La particularité de presque toutes les réalisations de Clooney est de s’intéresser à une période passée. L’Histoire étant source d’histoires, on plonge dans les années 50 avec Good night and good luck (pour le maccarthysme) puis Bienvenue à Suburbicon (pour pointer le racisme virulent), dans les années 20 avec la comédie Jeux de dupes (une parenthèse purement récréative dans la carrière du réalisateur), les années 40 en pleine seconde guerre mondiale pour Monuments men (où il est question de sauver un patrimoine culturel) ou les années 70 pour Confessions d’un homme dangereux (portrait d’une société paranoïaque). Pour autant, ce n’est pas tant de donner une leçon d’histoire qui mobilise Clooney sur ses sujets mais bien de faire écho au présent parce que les thématiques font encore sens aujourd’hui.

Dépasser ses influences

George Clooney réalisateur ne peut renier ses inspirations, à commencer par les cinéastes qu’il a lui-même côtoyé en tant qu’acteur. Steven Soderbergh laisse planer son ombre sur les deux premières réalisations de Clooney (il est d’ailleurs co-producteur de Confessions d’un homme dangereux). Le goût de l’expérimentation du cinéaste porte Clooney à faire de ses deux premiers films sans doute ses œuvres les plus audacieuses et originales. Le noir et blanc de Good night and good luck (et l’esthétisme général du film) renvoie au cinéma de Soderbergh. Pour Jeux de dupes, l’influence est côté comédie américaine des années 50 (Howard Hawks, Billy Wilder ou Frank Capra). Pour Bienvenue à Suburbicon, le cas est plus particulier. L’inspiration vient clairement du cinéma des frères Coen, et c’est d’autant plus notable qu’ils sont auteurs du scénario original que Clooney a ensuite adapté.

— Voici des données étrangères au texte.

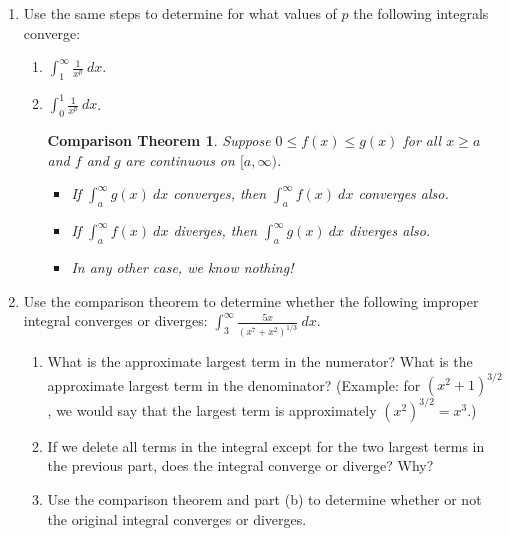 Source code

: \documentclass[12pt]{article}
\newtheorem*{comptheorem}{Comparison Theorem}
\begin{document}
\begin{enumerate}
\begin{enumerate}
\item State your conclusion: Does the integral converge or diverge? If it converges, what does it converge to? (That is, what is the finite area enclosed by your infinite fence?)

\bigskip

\bigskip

\bigskip

\bigskip



\end{enumerate}

\newpage

\item Use the same steps to determine for what values of $p$ the following integrals converge:
\begin{enumerate}
\item $\displaystyle\int_1^{\infty} \displaystyle\frac{1}{x^p} \ dx$.
\vfill
\item $\displaystyle\int_0^{1} \displaystyle\frac{1}{x^p} \ dx$.
\vfill

\pagebreak
\begin{comptheorem}
Suppose $0\leq f(x) \leq g(x)$ for all $x\geq a$ and $f$ and $g$ are continuous on $[a,\infty)$.
\begin{itemize}
\item
If $\int_a^{\infty} g(x) \ dx$  converges, then $\int_a^{\infty} f(x) \ dx$  converges also.
\item 
If $\int_a^{\infty} f(x) \ dx$ diverges, then $\int_a^{\infty} g(x) \ dx$  diverges also.
	\item
In any other case, we know nothing!
\end{itemize}
\end{comptheorem}
\end{enumerate}


\item Use the comparison theorem to determine whether the following improper integral converges or diverges: $\displaystyle\int_3^{\infty} \frac{5x}{(x^7+x^2)^{1/3}} \ dx$. 

\begin{enumerate}
\item What is the approximate largest term in the numerator?  What is the approximate largest term in the denominator?  (Example: for $(x^2 + 1)^{3/2}$, we would say that the largest term is approximately $(x^2)^{3/2} = x^3$.)
\vfill
\item If we delete all terms in the integral except for the two largest terms in the previous part, does the integral converge or diverge?  Why?
\vfill
\item Use the comparison theorem and part (b) to determine whether or not the original integral converges or diverges.
\vfill
\vfill
\end{enumerate}


\end{enumerate}
\end{document}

On sent la patte décalée des deux frères dans certaines situations et personnages qui renvoient à leur cinéma, mais Clooney a fait un film plus sérieux, plus ancré dans le premier degré. Il y a amené un sujet qu’il souhaitait traiter (le racisme en l’occurrence) et le mélange est surprenant. Pas forcément dans le bon sens puisque le film parait un peu hybride à vouloir traiter deux sujets à la fois, mais les thématiques du réalisateur sont bien présentes. Sur toute sa filmographie, les influences sont là, mais George Clooney réalisateur a, dès son premier film, trouver un chemin bien à lui.

Parcourir les genres

Thriller paranoïaque, drame, comédie romantique, polar politique, aventure historique, film noir tragi-comique… le cinéma de Clooney navigue entre plusieurs genres cinématographiques. Une manière de toujours vouloir se renouveler ? Sans doute. Les histoires vraies sont pour lui de véritables matières premières qu’il utilise abondement. Le genre est un moyen parfait d’explorer ces histoires et de se les approprier et, s’il y a des genres avec lesquels le réalisateur se montre moins à l’aise (Monuments men est sans doute son film le plus faible à ce jour), il affirme néanmoins un goût constant pour l’expérimentation. Mais, si ses premiers films apparaissaient solides, les derniers semblent se chercher un peu. Espérons donc que le cinéaste continue d’explorer mais trouve à nouveau le ton juste, celui qui lui ressemble le plus. En tout cas, réussis ou imparfaits, les films de George Clooney ont au moins un atout indéniable : la sincérité.